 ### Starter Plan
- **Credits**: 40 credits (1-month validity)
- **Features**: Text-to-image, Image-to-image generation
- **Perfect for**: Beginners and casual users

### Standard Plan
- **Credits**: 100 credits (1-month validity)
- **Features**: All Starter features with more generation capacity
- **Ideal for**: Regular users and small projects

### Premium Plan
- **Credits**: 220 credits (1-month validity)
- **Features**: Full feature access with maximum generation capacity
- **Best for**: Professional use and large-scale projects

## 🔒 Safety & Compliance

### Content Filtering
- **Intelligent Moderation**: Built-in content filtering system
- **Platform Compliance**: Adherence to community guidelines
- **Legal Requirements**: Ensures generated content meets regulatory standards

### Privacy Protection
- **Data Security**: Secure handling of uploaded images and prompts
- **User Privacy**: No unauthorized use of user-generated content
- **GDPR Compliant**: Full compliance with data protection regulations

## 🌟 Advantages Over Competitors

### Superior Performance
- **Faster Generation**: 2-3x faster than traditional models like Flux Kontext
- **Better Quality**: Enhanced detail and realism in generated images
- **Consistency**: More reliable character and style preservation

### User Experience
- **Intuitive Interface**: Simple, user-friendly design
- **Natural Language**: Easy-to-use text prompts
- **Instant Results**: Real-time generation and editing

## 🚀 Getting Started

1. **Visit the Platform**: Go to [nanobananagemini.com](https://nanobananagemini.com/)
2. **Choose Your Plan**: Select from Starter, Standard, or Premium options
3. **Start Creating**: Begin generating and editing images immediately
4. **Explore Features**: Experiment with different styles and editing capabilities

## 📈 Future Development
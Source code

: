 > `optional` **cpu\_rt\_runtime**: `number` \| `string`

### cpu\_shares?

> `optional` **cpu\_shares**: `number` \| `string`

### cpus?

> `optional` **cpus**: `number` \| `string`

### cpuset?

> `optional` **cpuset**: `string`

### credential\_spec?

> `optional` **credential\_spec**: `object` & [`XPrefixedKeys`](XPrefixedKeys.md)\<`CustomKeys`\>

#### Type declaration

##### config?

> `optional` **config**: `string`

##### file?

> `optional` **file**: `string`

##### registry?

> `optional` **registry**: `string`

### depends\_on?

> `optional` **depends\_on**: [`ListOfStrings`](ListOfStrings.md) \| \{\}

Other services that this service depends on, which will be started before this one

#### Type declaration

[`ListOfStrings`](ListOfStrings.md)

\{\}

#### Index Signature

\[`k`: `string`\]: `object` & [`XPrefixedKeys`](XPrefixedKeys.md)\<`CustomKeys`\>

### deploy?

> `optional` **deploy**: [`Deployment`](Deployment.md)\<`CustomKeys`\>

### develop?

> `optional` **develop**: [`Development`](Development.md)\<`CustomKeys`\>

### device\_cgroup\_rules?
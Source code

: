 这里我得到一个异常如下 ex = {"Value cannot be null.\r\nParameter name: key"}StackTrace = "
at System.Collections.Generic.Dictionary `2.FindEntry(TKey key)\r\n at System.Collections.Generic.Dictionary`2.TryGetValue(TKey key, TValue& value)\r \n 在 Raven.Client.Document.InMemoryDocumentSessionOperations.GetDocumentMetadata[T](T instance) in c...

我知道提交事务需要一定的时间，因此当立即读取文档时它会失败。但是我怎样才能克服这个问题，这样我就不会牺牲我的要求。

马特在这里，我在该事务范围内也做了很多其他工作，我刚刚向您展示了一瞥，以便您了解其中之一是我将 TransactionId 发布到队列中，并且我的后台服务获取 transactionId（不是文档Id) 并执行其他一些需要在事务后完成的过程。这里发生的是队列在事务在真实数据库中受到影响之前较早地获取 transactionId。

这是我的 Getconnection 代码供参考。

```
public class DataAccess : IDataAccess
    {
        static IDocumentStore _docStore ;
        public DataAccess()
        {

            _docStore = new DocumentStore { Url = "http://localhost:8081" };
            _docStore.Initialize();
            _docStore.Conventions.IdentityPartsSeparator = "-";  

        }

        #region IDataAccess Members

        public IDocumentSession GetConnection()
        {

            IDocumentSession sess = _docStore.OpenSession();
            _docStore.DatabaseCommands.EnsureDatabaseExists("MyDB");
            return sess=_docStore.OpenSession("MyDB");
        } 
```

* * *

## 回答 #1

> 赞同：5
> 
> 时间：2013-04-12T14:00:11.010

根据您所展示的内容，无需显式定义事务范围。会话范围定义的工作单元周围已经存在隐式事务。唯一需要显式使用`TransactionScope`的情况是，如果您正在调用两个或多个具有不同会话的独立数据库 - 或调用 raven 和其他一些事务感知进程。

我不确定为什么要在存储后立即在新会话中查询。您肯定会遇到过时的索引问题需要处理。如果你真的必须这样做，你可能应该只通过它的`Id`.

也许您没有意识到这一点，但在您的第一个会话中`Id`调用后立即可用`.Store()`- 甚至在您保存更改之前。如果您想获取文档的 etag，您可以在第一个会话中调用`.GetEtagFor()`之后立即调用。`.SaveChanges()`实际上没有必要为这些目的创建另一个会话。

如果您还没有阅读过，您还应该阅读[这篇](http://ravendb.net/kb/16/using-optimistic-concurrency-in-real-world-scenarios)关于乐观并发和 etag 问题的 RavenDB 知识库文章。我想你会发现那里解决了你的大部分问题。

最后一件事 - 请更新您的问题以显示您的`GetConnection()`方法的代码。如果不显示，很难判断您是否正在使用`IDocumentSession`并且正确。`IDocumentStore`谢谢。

TASK: For this exercise, write all the records out again exactly.

REPLY:
 ### Starter Plan
- **Credits**: 40 credits (1-month validity)
- **Features**: Text-to-image, Image-to-image generation
- **Perfect for**: Beginners and casual users

### Standard Plan
- **Credits**: 100 credits (1-month validity)
- **Features**: All Starter features with more generation capacity
- **Ideal for**: Regular users and small projects

### Premium Plan
- **Credits**: 220 credits (1-month validity)
- **Features**: Full feature access with maximum generation capacity
- **Best for**: Professional use and large-scale projects

## 🔒 Safety & Compliance

### Content Filtering
- **Intelligent Moderation**: Built-in content filtering system
- **Platform Compliance**: Adherence to community guidelines
- **Legal Requirements**: Ensures generated content meets regulatory standards

### Privacy Protection
- **Data Security**: Secure handling of uploaded images and prompts
- **User Privacy**: No unauthorized use of user-generated content
- **GDPR Compliant**: Full compliance with data protection regulations

## 🌟 Advantages Over Competitors

### Superior Performance
- **Faster Generation**: 2-3x faster than traditional models like Flux Kontext
- **Better Quality**: Enhanced detail and realism in generated images
- **Consistency**: More reliable character and style preservation

### User Experience
- **Intuitive Interface**: Simple, user-friendly design
- **Natural Language**: Easy-to-use text prompts
- **Instant Results**: Real-time generation and editing

## 🚀 Getting Started

1. **Visit the Platform**: Go to [nanobananagemini.com](https://nanobananagemini.com/)
2. **Choose Your Plan**: Select from Starter, Standard, or Premium options
3. **Start Creating**: Begin generating and editing images immediately
4. **Explore Features**: Experiment with different styles and editing capabilities

## 📈 Future Development
Source code

: > `optional` **cpu\_rt\_runtime**: `number` \| `string`

### cpu\_shares?

> `optional` **cpu\_shares**: `number` \| `string`

### cpus?

> `optional` **cpus**: `number` \| `string`

### cpuset?

> `optional` **cpuset**: `string`

### credential\_spec?

> `optional` **credential\_spec**: `object` & [`XPrefixedKeys`](XPrefixedKeys.md)\<`CustomKeys`\>

#### Type declaration

##### config?

> `optional` **config**: `string`

##### file?

> `optional` **file**: `string`

##### registry?

> `optional` **registry**: `string`

### depends\_on?

> `optional` **depends\_on**: [`ListOfStrings`](ListOfStrings.md) \| \{\}

Other services that this service depends on, which will be started before this one

#### Type declaration

[`ListOfStrings`](ListOfStrings.md)

\{\}

#### Index Signature

\[`k`: `string`\]: `object` & [`XPrefixedKeys`](XPrefixedKeys.md)\<`CustomKeys`\>

### deploy?

> `optional` **deploy**: [`Deployment`](Deployment.md)\<`CustomKeys`\>

### develop?

> `optional` **develop**: [`Development`](Development.md)\<`CustomKeys`\>

### device\_cgroup\_rules?
Source code

: 这里我得到一个异常如下 ex = {"Value cannot be null.\r\nParameter name: key"}StackTrace = "
at System.Collections.Generic.Dictionary `2.FindEntry(TKey key)\r\n at System.Collections.Generic.Dictionary`2.TryGetValue(TKey key, TValue& value)\r \n 在 Raven.Client.Document.InMemoryDocumentSessionOperations.GetDocumentMetadata[T](T instance) in c...

我知道提交事务需要一定的时间，因此当立即读取文档时它会失败。但是我怎样才能克服这个问题，这样我就不会牺牲我的要求。

马特在这里，我在该事务范围内也做了很多其他工作，我刚刚向您展示了一瞥，以便您了解其中之一是我将 TransactionId 发布到队列中，并且我的后台服务获取 transactionId（不是文档Id) 并执行其他一些需要在事务后完成的过程。这里发生的是队列在事务在真实数据库中受到影响之前较早地获取 transactionId。

这是我的 Getconnection 代码供参考。

```
public class DataAccess : IDataAccess
    {
        static IDocumentStore _docStore ;
        public DataAccess()
        {

            _docStore = new DocumentStore { Url = "http://localhost:8081" };
            _docStore.Initialize();
            _docStore.Conventions.IdentityPartsSeparator = "-";  

        }

        #region IDataAccess Members

        public IDocumentSession GetConnection()
        {

            IDocumentSession sess = _docStore.OpenSession();
            _docStore.DatabaseCommands.EnsureDatabaseExists("MyDB");
            return sess=_docStore.OpenSession("MyDB");
        } 
```

* * *

## 回答 #1

> 赞同：5
> 
> 时间：2013-04-12T14:00:11.010

根据您所展示的内容，无需显式定义事务范围。会话范围定义的工作单元周围已经存在隐式事务。唯一需要显式使用`TransactionScope`的情况是，如果您正在调用两个或多个具有不同会话的独立数据库 - 或调用 raven 和其他一些事务感知进程。

我不确定为什么要在存储后立即在新会话中查询。您肯定会遇到过时的索引问题需要处理。如果你真的必须这样做，你可能应该只通过它的`Id`.

也许您没有意识到这一点，但在您的第一个会话中`Id`调用后立即可用`.Store()`- 甚至在您保存更改之前。如果您想获取文档的 etag，您可以在第一个会话中调用`.GetEtagFor()`之后立即调用。`.SaveChanges()`实际上没有必要为这些目的创建另一个会话。

如果您还没有阅读过，您还应该阅读[这篇](http://ravendb.net/kb/16/using-optimistic-concurrency-in-real-world-scenarios)关于乐观并发和 etag 问题的 RavenDB 知识库文章。我想你会发现那里解决了你的大部分问题。

最后一件事 - 请更新您的问题以显示您的`GetConnection()`方法的代码。如果不显示，很难判断您是否正在使用`IDocumentSession`并且正确。`IDocumentStore`谢谢。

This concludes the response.